Saturday, August 6, 2011

Humpbacks and Hunchbacks

A few things.  Please pardon that I am using bullets.

  • Baby product reviews are useless.  How can one website say a specific stroller is crap, but it is still voted Product Of The Year by another site? I've decided Derek! and I are getting the one that goes the fastest when we try it out at the store during our registry.
  • A baby boy outfit made me cry today.  I tried to hide it from Derek! and I think I did pretty well.  It had Peter Rabbit on it and reminded me of a set of books I bought for Dylan when he was a baby.  He would not sit still through those books for the life of me.  Lordy, I love babies.
  • Why is cereal so delicious and am I meeting my daily diet requirements if I live off it? Cause I'm gonna.
  • I don't know that I would have made it this far in my pregnancy without my counselor.  He's made so many things that should be obvious clear and I wish I could write him a thank-you note without sounding as crazy as I thought I originally was when I went in to see him in the beginning.
  • Putting distance between my parents and myself has been the best thing I have ever done.  I've done it before, but it was for a singular specific reason.  A disagreement or exchanging of words.  This time, I did it to spare myself from terrible disappointments.  I feel so much more guarded now. Safe and less vulnerable to having my heart broken anymore.
  • We might move.  We are about 92% certain it is going to happen.  The details of when are still being worked out, and I pray that it is after I deliver, but we have to seize opportunities as they present themselves, and that means I must be adaptable.  Less rigid.  We haven't told Dylan yet.  He is a chronic worrier. It's still too soon.
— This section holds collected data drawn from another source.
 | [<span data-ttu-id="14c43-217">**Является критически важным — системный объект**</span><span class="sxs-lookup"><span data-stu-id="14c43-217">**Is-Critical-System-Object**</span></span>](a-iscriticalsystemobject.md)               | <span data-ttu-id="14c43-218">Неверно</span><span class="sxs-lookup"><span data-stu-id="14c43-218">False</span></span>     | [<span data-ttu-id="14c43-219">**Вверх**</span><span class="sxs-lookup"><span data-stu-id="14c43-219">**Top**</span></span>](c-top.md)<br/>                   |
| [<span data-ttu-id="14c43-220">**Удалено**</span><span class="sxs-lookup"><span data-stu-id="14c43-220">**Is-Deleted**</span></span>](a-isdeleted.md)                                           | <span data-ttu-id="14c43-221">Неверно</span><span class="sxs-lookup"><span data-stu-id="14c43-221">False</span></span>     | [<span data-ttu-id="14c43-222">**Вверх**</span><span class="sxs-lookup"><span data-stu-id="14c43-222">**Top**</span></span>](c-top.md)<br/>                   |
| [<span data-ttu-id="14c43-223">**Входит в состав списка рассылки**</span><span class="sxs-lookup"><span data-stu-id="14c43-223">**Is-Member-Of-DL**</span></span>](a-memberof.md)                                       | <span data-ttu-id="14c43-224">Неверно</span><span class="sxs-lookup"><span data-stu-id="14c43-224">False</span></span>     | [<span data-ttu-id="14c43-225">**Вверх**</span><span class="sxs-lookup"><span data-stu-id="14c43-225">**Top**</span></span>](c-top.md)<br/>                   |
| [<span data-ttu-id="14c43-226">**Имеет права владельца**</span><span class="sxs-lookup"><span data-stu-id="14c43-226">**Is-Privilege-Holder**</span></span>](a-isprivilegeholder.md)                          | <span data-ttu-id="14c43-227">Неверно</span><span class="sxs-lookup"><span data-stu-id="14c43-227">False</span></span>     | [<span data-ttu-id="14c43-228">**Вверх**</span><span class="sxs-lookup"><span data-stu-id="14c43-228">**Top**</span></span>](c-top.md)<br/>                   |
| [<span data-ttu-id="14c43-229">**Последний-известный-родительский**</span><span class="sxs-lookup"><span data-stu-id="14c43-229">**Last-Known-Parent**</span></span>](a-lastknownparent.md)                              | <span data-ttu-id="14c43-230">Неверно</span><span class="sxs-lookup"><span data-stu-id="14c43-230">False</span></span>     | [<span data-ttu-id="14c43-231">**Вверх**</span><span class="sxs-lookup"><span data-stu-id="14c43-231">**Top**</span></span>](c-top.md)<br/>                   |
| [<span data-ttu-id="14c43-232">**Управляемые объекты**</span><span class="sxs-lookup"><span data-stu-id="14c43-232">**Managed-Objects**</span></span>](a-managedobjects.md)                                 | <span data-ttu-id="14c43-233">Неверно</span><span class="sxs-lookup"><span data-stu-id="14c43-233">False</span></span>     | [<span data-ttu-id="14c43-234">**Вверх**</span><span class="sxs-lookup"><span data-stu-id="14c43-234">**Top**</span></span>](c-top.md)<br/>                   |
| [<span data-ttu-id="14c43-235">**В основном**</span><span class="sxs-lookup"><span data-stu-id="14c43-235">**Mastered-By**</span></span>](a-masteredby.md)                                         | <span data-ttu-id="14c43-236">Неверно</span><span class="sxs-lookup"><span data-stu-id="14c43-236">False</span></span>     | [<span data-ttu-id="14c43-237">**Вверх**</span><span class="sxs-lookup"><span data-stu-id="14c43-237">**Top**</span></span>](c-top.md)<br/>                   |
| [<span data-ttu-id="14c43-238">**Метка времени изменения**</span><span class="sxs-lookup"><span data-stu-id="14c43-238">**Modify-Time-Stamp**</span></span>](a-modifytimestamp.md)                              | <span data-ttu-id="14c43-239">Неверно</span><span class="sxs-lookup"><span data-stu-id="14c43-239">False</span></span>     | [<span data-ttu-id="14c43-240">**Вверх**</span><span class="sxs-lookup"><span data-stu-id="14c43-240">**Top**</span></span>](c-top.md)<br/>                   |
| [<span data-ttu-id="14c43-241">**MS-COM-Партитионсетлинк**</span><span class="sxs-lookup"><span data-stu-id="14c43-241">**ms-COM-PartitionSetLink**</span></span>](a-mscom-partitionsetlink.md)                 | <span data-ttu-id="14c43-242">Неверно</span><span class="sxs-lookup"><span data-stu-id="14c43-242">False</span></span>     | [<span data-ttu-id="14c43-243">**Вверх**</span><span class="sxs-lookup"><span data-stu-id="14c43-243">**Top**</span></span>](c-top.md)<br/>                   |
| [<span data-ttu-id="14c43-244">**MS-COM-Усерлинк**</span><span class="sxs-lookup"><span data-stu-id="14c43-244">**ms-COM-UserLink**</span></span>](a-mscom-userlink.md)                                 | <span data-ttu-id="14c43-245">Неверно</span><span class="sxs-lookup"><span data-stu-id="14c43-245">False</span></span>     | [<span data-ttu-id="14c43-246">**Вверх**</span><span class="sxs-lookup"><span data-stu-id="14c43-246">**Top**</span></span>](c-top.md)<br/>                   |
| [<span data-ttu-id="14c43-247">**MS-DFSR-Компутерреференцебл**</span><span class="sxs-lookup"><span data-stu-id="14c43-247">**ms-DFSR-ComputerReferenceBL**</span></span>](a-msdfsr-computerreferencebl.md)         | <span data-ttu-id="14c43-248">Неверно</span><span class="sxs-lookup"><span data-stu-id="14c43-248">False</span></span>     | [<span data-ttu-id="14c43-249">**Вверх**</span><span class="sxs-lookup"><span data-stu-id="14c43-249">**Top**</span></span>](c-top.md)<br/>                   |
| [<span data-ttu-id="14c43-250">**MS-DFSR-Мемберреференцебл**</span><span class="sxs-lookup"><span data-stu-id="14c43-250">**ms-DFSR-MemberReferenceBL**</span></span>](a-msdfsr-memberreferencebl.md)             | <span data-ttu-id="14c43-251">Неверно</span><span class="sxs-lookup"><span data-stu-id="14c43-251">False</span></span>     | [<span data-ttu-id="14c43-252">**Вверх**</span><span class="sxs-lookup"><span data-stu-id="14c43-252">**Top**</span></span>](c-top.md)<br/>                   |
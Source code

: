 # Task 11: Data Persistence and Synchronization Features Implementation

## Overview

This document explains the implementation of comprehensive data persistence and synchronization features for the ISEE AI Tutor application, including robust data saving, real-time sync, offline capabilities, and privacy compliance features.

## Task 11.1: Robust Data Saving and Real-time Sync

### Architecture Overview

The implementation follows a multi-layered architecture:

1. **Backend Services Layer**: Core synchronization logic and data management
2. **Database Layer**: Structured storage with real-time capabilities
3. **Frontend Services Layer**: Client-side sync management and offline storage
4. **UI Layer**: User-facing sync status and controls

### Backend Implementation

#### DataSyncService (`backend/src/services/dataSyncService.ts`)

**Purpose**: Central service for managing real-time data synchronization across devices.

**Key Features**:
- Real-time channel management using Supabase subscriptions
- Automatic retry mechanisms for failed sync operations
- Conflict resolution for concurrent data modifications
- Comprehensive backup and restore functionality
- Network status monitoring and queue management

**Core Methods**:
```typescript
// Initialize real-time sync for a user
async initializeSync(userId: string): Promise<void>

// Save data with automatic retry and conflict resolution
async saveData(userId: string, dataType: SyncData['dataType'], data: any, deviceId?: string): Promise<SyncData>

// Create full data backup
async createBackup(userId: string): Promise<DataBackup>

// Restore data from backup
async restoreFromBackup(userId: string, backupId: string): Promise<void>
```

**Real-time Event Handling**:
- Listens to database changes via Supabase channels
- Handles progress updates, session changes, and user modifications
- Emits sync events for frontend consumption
  • 4th grade is around the corner.  Dylan has become a young man in the span of a summer.  He is so kind and well-intentioned.  Even when he slips up and lets his emotions get the best of him, once the storm calms, he always apologizes for his behavior afterward.  What a beautiful soul this boy has. What a sweet sweet boy.
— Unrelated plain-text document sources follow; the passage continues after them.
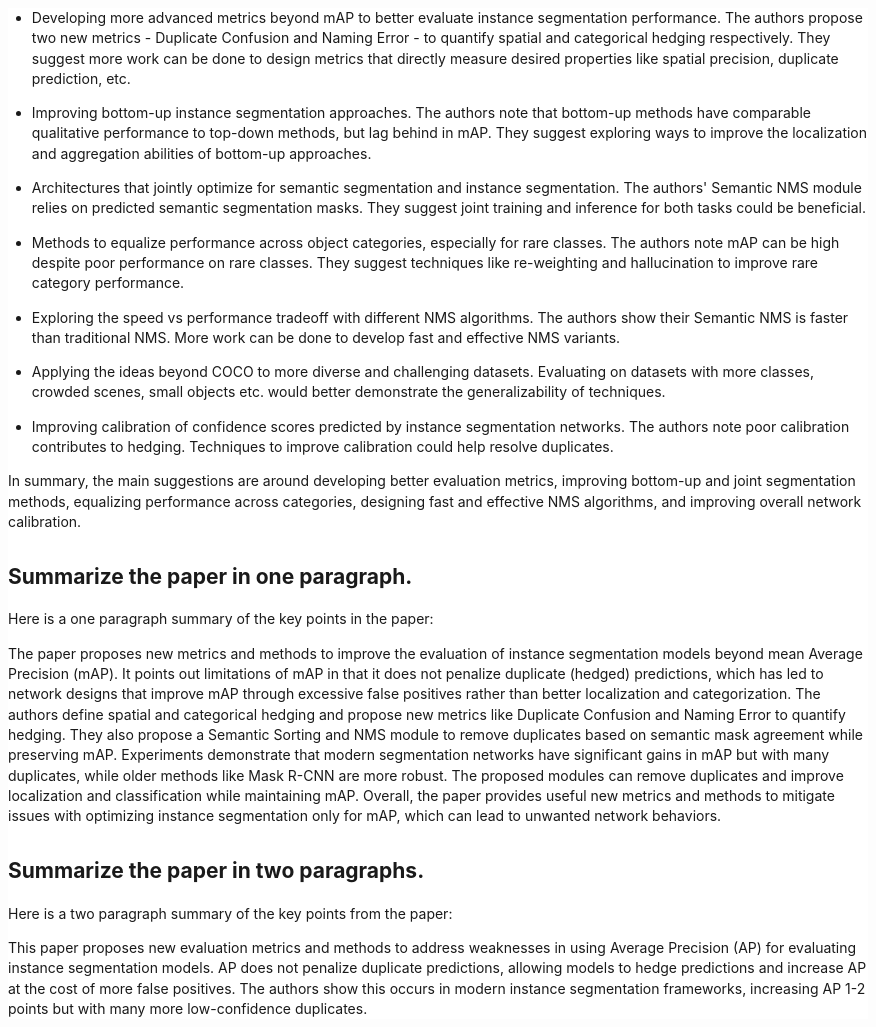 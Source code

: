 - Developing more advanced metrics beyond mAP to better evaluate instance segmentation performance. The authors propose two new metrics - Duplicate Confusion and Naming Error - to quantify spatial and categorical hedging respectively. They suggest more work can be done to design metrics that directly measure desired properties like spatial precision, duplicate prediction, etc.

- Improving bottom-up instance segmentation approaches. The authors note that bottom-up methods have comparable qualitative performance to top-down methods, but lag behind in mAP. They suggest exploring ways to improve the localization and aggregation abilities of bottom-up approaches. 

- Architectures that jointly optimize for semantic segmentation and instance segmentation. The authors' Semantic NMS module relies on predicted semantic segmentation masks. They suggest joint training and inference for both tasks could be beneficial.

- Methods to equalize performance across object categories, especially for rare classes. The authors note mAP can be high despite poor performance on rare classes. They suggest techniques like re-weighting and hallucination to improve rare category performance.

- Exploring the speed vs performance tradeoff with different NMS algorithms. The authors show their Semantic NMS is faster than traditional NMS. More work can be done to develop fast and effective NMS variants.

- Applying the ideas beyond COCO to more diverse and challenging datasets. Evaluating on datasets with more classes, crowded scenes, small objects etc. would better demonstrate the generalizability of techniques.

- Improving calibration of confidence scores predicted by instance segmentation networks. The authors note poor calibration contributes to hedging. Techniques to improve calibration could help resolve duplicates.

In summary, the main suggestions are around developing better evaluation metrics, improving bottom-up and joint segmentation methods, equalizing performance across categories, designing fast and effective NMS algorithms, and improving overall network calibration.


## Summarize the paper in one paragraph.

 Here is a one paragraph summary of the key points in the paper:

The paper proposes new metrics and methods to improve the evaluation of instance segmentation models beyond mean Average Precision (mAP). It points out limitations of mAP in that it does not penalize duplicate (hedged) predictions, which has led to network designs that improve mAP through excessive false positives rather than better localization and categorization. The authors define spatial and categorical hedging and propose new metrics like Duplicate Confusion and Naming Error to quantify hedging. They also propose a Semantic Sorting and NMS module to remove duplicates based on semantic mask agreement while preserving mAP. Experiments demonstrate that modern segmentation networks have significant gains in mAP but with many duplicates, while older methods like Mask R-CNN are more robust. The proposed modules can remove duplicates and improve localization and classification while maintaining mAP. Overall, the paper provides useful new metrics and methods to mitigate issues with optimizing instance segmentation only for mAP, which can lead to unwanted network behaviors.


## Summarize the paper in two paragraphs.

 Here is a two paragraph summary of the key points from the paper:

This paper proposes new evaluation metrics and methods to address weaknesses in using Average Precision (AP) for evaluating instance segmentation models. AP does not penalize duplicate predictions, allowing models to hedge predictions and increase AP at the cost of more false positives. The authors show this occurs in modern instance segmentation frameworks, increasing AP 1-2 points but with many more low-confidence duplicates.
  • Derek! and I have decided on a name.  I'm not going to announce it before the baby is born.  Unfortunately, I feel as if that is something I allowed my parents to ruin for me.  I've learned that I don't have to let them have that grip on me since then, but the damage has been done and I can't bear to open something this important up to being insulted again. Having a baby, making the decision to get pregnant, being pregnant, and preparing yourself, your family, and your household for all of the upcoming changes is a very emotional time.  I've learned that it's a beautiful process and having consistent support and understanding from those you love is of the utmost importance during this time.  I don't want to associate the birth of my second son with any negative feelings or emotions when I look back on this time.  Consistency, support, and understanding is not one of my parent's strengths.  
  • I'm roughly the size of a whale. And the sweat, oh GOD, the sweat. It's about 325 degrees outside with 780% humidity and there is a chance I will melt if not constantly in the air conditioning.
Derek! is home from work and I need his attention. All for now.